◆ Source information:
++++++++++
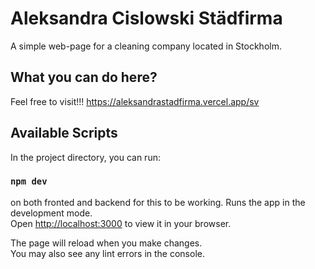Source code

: # Aleksandra Cislowski Städfirma

A simple web-page for a cleaning company located in Stockholm. 
## What you can do here?

Feel free to visit!!!
https://aleksandrastadfirma.vercel.app/sv


## Available Scripts

In the project directory, you can run:

### `npm dev`


on both fronted and backend for this to be working.
Runs the app in the development mode.\
Open [http://localhost:3000](http://localhost:3000) to view it in your browser.


The page will reload when you make changes.\
You may also see any lint errors in the console.

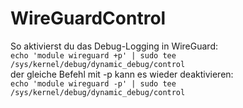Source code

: # WireGuardControl

So aktivierst du das Debug-Logging in WireGuard:  
`echo 'module wireguard +p' | sudo tee /sys/kernel/debug/dynamic_debug/control`  
der gleiche Befehl mit -p kann es wieder deaktivieren:  
`echo 'module wireguard -p' | sudo tee /sys/kernel/debug/dynamic_debug/control`  
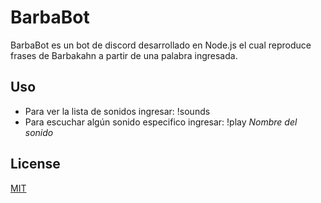 # BarbaBot

BarbaBot es un bot de discord desarrollado en Node.js el cual reproduce frases de Barbakahn a partir de una palabra ingresada.

## Uso

- Para ver la lista de sonidos ingresar: !sounds
- Para escuchar algún sonido especifico ingresar: !play <em>Nombre del sonido</em>

## License

[MIT](https://choosealicense.com/licenses/mit/)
++++++++++
◆ Exercise directions:
Each entry, word for word, belongs in your answer; each picture does not.

◆ Output of the exercise:
Source code

: # Aleksandra Cislowski Städfirma

A simple web-page for a cleaning company located in Stockholm. 
## What you can do here?

Feel free to visit!!!
https://aleksandrastadfirma.vercel.app/sv


## Available Scripts

In the project directory, you can run:

### `npm dev`


on both fronted and backend for this to be working.
Runs the app in the development mode.\
Open [http://localhost:3000](http://localhost:3000) to view it in your browser.


The page will reload when you make changes.\
You may also see any lint errors in the console.

Source code

: # WireGuardControl

So aktivierst du das Debug-Logging in WireGuard:  
`echo 'module wireguard +p' | sudo tee /sys/kernel/debug/dynamic_debug/control`  
der gleiche Befehl mit -p kann es wieder deaktivieren:  
`echo 'module wireguard -p' | sudo tee /sys/kernel/debug/dynamic_debug/control`  
 # BarbaBot

BarbaBot es un bot de discord desarrollado en Node.js el cual reproduce frases de Barbakahn a partir de una palabra ingresada.

## Uso

- Para ver la lista de sonidos ingresar: !sounds
- Para escuchar algún sonido especifico ingresar: !play <em>Nombre del sonido</em>

## License

[MIT](https://choosealicense.com/licenses/mit/)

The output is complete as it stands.